• PROBLEM DESCRIPTION
Look over the entries below. Report how many lines hold the word "взносов", and only that.

• DATA SUPPLIED

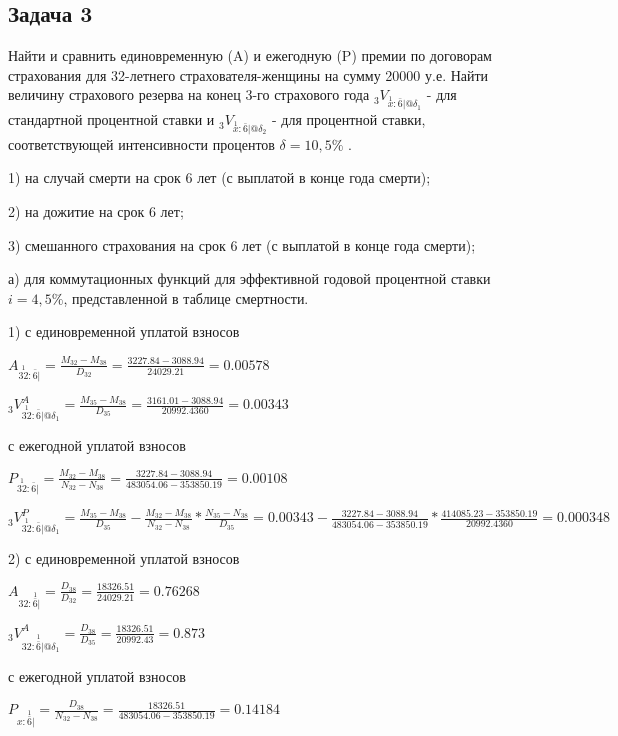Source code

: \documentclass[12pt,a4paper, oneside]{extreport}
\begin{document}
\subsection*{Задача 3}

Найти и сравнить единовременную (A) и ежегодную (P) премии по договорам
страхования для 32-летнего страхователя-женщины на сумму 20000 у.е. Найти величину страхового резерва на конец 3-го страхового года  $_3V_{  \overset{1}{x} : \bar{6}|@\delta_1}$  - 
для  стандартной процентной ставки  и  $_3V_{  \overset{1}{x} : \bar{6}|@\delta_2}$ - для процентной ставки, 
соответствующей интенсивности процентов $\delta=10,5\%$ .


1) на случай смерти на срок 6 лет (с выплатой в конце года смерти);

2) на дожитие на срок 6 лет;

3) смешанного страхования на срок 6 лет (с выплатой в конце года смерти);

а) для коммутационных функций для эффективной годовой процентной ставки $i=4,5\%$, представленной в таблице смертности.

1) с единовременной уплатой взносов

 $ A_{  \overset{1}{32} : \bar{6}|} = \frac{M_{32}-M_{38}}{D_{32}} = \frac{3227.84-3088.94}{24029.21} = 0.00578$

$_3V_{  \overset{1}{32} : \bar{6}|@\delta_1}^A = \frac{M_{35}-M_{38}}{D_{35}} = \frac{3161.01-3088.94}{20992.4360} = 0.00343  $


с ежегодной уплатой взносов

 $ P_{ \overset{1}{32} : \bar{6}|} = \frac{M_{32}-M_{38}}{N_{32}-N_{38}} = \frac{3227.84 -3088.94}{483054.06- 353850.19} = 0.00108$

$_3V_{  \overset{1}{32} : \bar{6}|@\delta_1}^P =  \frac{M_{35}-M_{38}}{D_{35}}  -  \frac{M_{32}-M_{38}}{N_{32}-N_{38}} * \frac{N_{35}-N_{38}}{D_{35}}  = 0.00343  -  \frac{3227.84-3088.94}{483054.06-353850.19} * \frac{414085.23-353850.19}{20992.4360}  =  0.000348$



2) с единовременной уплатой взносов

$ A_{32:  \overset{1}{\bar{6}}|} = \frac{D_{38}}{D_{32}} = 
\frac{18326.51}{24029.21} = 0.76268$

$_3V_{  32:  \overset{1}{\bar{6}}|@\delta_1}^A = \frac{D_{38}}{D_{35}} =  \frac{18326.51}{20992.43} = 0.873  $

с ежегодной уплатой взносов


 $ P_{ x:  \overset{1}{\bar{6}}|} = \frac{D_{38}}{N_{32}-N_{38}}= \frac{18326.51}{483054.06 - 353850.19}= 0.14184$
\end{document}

* * *

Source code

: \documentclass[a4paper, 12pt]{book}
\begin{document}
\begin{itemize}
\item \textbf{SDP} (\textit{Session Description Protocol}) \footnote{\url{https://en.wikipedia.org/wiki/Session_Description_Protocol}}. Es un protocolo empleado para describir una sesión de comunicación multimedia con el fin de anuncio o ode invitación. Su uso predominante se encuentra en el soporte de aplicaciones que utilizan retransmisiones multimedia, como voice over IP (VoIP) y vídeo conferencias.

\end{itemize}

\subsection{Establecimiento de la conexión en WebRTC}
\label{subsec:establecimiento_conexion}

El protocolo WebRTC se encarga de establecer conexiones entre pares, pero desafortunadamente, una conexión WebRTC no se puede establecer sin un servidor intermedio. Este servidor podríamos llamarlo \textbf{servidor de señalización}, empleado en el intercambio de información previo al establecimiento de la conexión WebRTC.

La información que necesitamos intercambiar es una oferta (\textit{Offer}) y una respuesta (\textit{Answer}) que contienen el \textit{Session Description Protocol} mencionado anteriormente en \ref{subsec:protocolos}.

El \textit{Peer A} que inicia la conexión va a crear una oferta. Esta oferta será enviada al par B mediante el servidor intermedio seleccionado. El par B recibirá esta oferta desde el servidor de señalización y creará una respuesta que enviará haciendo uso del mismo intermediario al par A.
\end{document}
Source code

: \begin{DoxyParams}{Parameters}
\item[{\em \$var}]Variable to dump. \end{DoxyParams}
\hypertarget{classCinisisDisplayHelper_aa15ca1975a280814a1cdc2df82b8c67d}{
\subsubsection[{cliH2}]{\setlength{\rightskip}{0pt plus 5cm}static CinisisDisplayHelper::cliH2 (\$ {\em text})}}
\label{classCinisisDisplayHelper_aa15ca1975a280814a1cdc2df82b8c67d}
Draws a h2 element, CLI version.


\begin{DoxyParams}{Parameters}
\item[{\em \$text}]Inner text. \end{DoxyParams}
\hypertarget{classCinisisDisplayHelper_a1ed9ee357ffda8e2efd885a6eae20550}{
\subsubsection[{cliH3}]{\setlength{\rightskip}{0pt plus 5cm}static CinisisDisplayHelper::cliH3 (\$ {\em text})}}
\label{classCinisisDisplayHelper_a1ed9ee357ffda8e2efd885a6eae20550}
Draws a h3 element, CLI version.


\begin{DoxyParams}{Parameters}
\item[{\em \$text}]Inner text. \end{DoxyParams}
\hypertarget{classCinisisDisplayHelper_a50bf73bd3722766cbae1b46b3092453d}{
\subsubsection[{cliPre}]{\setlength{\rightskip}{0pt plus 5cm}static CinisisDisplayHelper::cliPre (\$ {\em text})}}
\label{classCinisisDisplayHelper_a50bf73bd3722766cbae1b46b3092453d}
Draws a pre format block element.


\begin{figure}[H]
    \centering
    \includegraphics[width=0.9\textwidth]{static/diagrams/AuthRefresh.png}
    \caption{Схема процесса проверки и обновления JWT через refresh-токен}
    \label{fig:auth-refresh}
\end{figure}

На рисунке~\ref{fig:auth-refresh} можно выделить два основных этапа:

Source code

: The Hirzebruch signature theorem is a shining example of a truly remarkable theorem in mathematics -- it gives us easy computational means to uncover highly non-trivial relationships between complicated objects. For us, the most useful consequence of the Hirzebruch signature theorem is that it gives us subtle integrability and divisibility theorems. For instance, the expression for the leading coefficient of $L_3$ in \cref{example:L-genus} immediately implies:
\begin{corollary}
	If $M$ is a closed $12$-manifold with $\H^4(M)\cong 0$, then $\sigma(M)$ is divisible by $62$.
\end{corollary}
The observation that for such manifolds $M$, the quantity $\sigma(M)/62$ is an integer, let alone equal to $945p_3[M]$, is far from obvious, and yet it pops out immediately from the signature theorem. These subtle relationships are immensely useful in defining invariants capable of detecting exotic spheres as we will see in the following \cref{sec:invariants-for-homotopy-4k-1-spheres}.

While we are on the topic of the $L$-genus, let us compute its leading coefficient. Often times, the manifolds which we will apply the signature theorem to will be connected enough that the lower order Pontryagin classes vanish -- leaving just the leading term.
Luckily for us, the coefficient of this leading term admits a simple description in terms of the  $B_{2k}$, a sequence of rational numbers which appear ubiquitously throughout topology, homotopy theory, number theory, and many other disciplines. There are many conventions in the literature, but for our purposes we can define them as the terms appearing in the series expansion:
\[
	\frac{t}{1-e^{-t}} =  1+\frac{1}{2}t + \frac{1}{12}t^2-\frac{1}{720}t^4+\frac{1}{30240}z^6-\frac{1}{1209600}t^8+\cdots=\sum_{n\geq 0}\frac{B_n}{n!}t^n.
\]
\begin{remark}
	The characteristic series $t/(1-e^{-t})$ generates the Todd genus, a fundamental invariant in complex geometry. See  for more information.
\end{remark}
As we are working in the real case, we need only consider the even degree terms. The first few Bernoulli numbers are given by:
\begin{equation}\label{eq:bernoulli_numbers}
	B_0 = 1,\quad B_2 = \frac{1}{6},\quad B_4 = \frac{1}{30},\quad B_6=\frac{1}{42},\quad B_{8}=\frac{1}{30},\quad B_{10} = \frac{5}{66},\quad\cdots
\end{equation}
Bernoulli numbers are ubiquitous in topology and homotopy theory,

• ANSWER SPACE
4